Korea's pharmaceutical, biotech, and medical device sectors are on edge over the possibility of a prolonged blockade of the Strait of Hormuz by Iran. Industry officials say a combination of disruptions in active pharmaceutical ingredient (API) supplies, higher logistics costs, and export delays could erode corporations' profitability. There is also concern that if global instability spreads, the pharmaceutical supply chain, which had regained stability after COVID-19, and the recovering medical device export performance could be shaken again.
According to the Korea Customs Service on the 4th, exports of domestically made pharmaceuticals to 15 Middle Eastern countries totaled $569.07 million (about 840 billion won) last year. According to the Korea Health Industry Development Institute (KHIDI), as of 2024, exports of domestically made medical devices to the United Arab Emirates (UAE) are $145 million, and to Saudi Arabia are $81 million, growing at an average annual rate of 10% and 2%, respectively, since 2020.
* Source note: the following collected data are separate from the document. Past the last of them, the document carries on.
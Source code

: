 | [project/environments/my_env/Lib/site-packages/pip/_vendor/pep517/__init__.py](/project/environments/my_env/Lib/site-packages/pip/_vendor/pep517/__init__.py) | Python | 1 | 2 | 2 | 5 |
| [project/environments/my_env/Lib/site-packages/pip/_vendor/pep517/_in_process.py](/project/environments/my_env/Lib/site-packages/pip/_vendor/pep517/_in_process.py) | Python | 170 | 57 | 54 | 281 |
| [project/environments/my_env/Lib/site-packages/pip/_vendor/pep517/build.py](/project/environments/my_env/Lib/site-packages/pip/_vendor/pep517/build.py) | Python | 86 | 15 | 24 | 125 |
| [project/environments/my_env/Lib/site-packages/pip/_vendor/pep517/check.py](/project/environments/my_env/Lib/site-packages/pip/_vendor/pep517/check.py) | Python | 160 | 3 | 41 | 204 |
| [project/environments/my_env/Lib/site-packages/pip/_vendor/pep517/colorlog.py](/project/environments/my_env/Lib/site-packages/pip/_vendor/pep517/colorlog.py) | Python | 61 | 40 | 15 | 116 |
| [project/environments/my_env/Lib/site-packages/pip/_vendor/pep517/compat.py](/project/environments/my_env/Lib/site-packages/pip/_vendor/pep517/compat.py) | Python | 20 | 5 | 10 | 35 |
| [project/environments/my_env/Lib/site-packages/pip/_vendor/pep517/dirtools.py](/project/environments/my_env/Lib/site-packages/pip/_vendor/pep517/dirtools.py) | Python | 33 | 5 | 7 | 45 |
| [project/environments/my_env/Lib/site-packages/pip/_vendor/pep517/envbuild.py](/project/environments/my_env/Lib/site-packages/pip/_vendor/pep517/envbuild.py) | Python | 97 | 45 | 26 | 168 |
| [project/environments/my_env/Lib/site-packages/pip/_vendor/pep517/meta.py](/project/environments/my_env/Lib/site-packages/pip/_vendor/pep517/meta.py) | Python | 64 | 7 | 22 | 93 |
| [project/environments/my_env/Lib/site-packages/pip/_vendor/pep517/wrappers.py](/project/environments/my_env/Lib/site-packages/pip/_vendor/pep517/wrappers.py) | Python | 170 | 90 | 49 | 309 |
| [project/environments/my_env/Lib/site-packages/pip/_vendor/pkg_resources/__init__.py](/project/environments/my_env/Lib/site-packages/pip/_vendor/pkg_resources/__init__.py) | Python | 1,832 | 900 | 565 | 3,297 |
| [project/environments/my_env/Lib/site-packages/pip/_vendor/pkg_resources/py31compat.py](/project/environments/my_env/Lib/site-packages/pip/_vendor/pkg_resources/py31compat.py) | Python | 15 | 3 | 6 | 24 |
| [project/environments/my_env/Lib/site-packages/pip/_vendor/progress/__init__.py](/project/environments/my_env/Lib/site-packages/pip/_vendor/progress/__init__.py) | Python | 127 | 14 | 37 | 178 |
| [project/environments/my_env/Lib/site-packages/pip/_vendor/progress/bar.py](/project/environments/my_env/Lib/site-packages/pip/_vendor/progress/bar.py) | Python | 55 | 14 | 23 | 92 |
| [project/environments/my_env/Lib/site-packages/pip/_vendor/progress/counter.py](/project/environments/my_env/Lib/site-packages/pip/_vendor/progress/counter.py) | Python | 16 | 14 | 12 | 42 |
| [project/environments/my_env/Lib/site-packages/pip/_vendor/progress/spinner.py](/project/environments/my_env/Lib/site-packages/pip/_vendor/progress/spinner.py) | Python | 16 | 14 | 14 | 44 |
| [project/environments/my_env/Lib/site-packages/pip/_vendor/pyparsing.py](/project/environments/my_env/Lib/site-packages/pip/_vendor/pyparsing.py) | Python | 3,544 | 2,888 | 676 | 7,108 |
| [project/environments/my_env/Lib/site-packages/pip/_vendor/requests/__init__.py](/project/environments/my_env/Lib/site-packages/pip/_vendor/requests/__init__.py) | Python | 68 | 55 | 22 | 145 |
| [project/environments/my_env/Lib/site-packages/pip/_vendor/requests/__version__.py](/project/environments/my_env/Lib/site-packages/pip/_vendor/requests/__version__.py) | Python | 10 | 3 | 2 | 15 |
Although total exports to the Middle East are not large, there is an outlook that corporations in pharmaceuticals, biotech, and medical devices that have entered overseas markets, including Middle Eastern countries, could also be hit.
Concerns are particularly high about shortages in API supplies. As of 2024, Korea's API self-sufficiency rate is only 11.9%. About 90% is imported from China, India, Japan, and France. While the direct share from the Middle East is small, if higher sea freight, increased insurance premiums, and a surging exchange rate overlap, import costs could rise sharply.
The Strait of Hormuz is a strategic chokepoint through which about 20% of the world's seaborne crude oil passes. If a blockade becomes reality, a rise in international oil prices and the won-dollar exchange rate will be unavoidable, which could lead to higher manufacturing costs for drugmakers. The burden could grow for some drugmakers that rely heavily on overseas sources for essential drug ingredients such as antibiotics, antipyretic analgesics, and hypertension medications.
An official at a pharmaceutical company said, "During COVID-19, some drugs went out of stock when supplies of certain ingredients were cut off," and added, "If the situation drags on, supply imbalances could reemerge, centered on essential medicines."
Biologics depend more on air logistics than synthetic drugs because maintaining the cold chain is essential. If flights on Middle Eastern routes are reduced or detours increase, a surge in freight rates will be unavoidable. Corporations conducting clinical trials or licensing collaborations in the Middle East also face new variables that could delay schedules.
An industry official said, "If flight reductions or surging sea freight become reality, disruptions across supply schedules will be unavoidable," and added, "Also, Middle Eastern countries have a high proportion of government tenders, so contract risks could rise if delivery deadlines are missed."
There is also concern that geopolitical instability and route disruptions could sap the growth momentum of corporations at a time when the Middle East was emerging as a key export market for Korean companies.
Daewoong Pharmaceutical secured marketing approval for its botulinum toxin "Nabota" in 10 major Middle Eastern countries, including Saudi Arabia, the United Arab Emirates, and Kuwait, and has pursued a strategy to expand in the Middle Eastern market. Hugel also obtained marketing approval for its botulinum toxin product in the United Arab Emirates last year, opening the way to enter the Middle East. Medytox is targeting Middle Eastern countries as a core market for its botulinum toxin "NEWLUX" and its hyaluronic acid filler product "Neuramis." In December last year, the company also signed an exclusive supply agreement for botulinum toxin and fillers with AMICO GROUP, the largest medical device distributor in the Middle East.
Medical device companies in areas such as MRI, ultrasound, and implants are also closely watching the situation. If the war drags on and Middle Eastern countries tighten restrictions on foreign currency outflows, delayed payment collection could become a variable. A medical device company official said, "There is no immediate direct impact, but if flight reductions, route changes, or port call avoidance occur, product supply schedules could be disrupted."
Stocks are also volatile. Although pharmaceutical and biotech shares are classified as defensive, investor sentiment is weakening on concerns that earnings uncertainty could grow if higher costs coincide with a surging exchange rate.
Experts are also watching whether this situation will remain a short-term shock or lead to a restructuring of supply chains. Lee Seung-gyu, vice chair at the Korea Biotechnology Industry Organization, said, "After COVID-19, the war in Ukraine, and U.S.-China tensions, pharmaceuticals and biotechnology have been reappraised as 'security assets,' not 'industrial goods,'" and added, "The need for domestic production of medicines and strategic stockpiles could also draw renewed attention."
Meanwhile, the Ministry of Health and Welfare set this year's biohealth industry export target, including pharmaceuticals, biotech, medical devices, and cosmetics, at $30.4 billion (about 45 trillion won), up 9.1% from last year. Last year, Korea's biohealth industry exports totaled $27.9 billion (about 41 trillion won), up 10.3% from a year earlier.